FIG. 6 is a diagram for explaining the second embodiment of the present invention, and is a schematic diagram for explaining the embodiment in the case of performing the arc processing for shaping the line end portion. In this embodiment, assuming that the line width of the straight line 20 which is a graphic element is W, the dividing lines shown by the dotted line in the drawing for dividing the straight line 20 are the first, second, and
W / 2 from the boundary with the succeeding band in the third band
However, the positions are set to the positions y2 ', y3', and y4 'in front. That is, when the arc processing is performed on the line end portion, an arc having a radius of W / 2 is drawn at the position of the line end portion, so that the end portion of the actually drawn area is W more than the line end position. It projects by / 2. Therefore, if the end points of the line are located in the area between the line preceding by W / 2 from the boundary of each band and the boundary line of the band, when the line is divided by the boundary line, it is drawn by arc processing. The part that should be played will fall on the next band, so that part will be missing. Therefore, if the division is performed at the position shown by the dotted line in FIG. 6, such a problem of the missing line end does not occur. In this embodiment, the bitmap expansion process covers two bands, but it is clear that the processing speed is significantly improved as compared with the conventional case where the entire region is covered. From these facts, according to the present system, the processing speed of bitmap expansion can be significantly improved as compared with the conventional system.
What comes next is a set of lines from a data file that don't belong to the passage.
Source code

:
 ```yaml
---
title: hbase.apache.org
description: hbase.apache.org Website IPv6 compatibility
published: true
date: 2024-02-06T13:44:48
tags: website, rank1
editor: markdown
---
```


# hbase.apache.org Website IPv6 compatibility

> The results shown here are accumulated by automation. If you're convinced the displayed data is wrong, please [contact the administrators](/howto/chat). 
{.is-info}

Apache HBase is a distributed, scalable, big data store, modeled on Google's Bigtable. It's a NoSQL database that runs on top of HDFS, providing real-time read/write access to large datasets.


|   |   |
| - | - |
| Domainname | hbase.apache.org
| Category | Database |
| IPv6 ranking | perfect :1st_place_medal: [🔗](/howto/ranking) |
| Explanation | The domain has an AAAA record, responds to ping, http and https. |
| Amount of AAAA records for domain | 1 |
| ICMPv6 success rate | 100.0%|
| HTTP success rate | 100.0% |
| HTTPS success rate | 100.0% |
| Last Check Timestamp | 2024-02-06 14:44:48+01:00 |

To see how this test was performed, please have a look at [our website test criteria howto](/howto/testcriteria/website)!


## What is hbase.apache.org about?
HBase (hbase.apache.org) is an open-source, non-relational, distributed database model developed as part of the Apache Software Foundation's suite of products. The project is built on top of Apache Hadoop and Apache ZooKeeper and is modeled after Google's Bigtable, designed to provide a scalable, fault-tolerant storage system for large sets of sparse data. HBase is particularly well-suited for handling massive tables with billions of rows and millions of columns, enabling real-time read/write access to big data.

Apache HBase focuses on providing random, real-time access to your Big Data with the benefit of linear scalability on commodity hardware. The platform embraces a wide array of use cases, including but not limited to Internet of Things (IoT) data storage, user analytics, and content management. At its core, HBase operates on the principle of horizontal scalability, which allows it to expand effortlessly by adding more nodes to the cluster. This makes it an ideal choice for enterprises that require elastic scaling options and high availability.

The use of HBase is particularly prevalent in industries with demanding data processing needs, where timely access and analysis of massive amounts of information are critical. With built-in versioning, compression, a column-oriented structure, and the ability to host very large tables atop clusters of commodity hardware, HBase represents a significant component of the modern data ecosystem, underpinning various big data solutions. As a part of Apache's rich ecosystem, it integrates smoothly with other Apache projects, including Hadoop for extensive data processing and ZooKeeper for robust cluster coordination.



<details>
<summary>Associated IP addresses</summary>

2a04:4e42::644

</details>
The present invention is not limited to the above embodiment, and the position of the dividing line, the number of divisions, etc. can be set arbitrarily.

[0015]

As described above, according to the present invention,
Prior to expanding to bitmap data, each graphic element is divided by one or more specific dividing lines, and vector data is generated for each divided element, so the expansion area of the graphic element is reduced and The processing speed of expansion can be greatly improved.

[Brief description of drawings]

FIG. 1 is a functional block diagram of a bitmap expansion system according to a first embodiment of the present invention.

FIG. 2 is a schematic diagram showing a plotter command input to the system.

FIG. 3 is a flowchart showing a vector data conversion process in the system.

FIG. 4 is a schematic diagram showing division positions of graphic elements in the system.

FIG. 5 is a schematic diagram showing how vector data is divided in the same system.

FIG. 6 is a schematic diagram showing division positions of graphic elements in the bitmap expansion system according to the second example of the present invention.

[Explanation of symbols]

1 ... Interface circuit, 2 ... Input data buffer,
3 ... Command analysis unit, 4 ... Vector data conversion unit, 4a ...
Vector division unit, 5 ... Vector data buffer, 6 ... Bit map expansion unit, 7 ... Bit map memory.

Claims (2)

[Claims] 1. A bitmap expansion method in which image information corresponding to one drawing is divided into a plurality of bands, and vector data of graphic elements is expanded into bitmap data for each band, wherein each graphic element Is divided by a specific one or a plurality of dividing lines, vector data is generated for each of the divided graphic elements, and the vector data is expanded into bitmap data. .. 2. When the total number of the bands is N and the line width of the graphic element is W, the dividing line of the graphic element is a boundary line between the second band and the succeeding band in the (N-1) th band. 2. The bitmap expansion method according to claim 1, wherein the divided graphic elements are set to the front side from W / 2 to W / 2, and each of the divided graphic elements extends over two bands.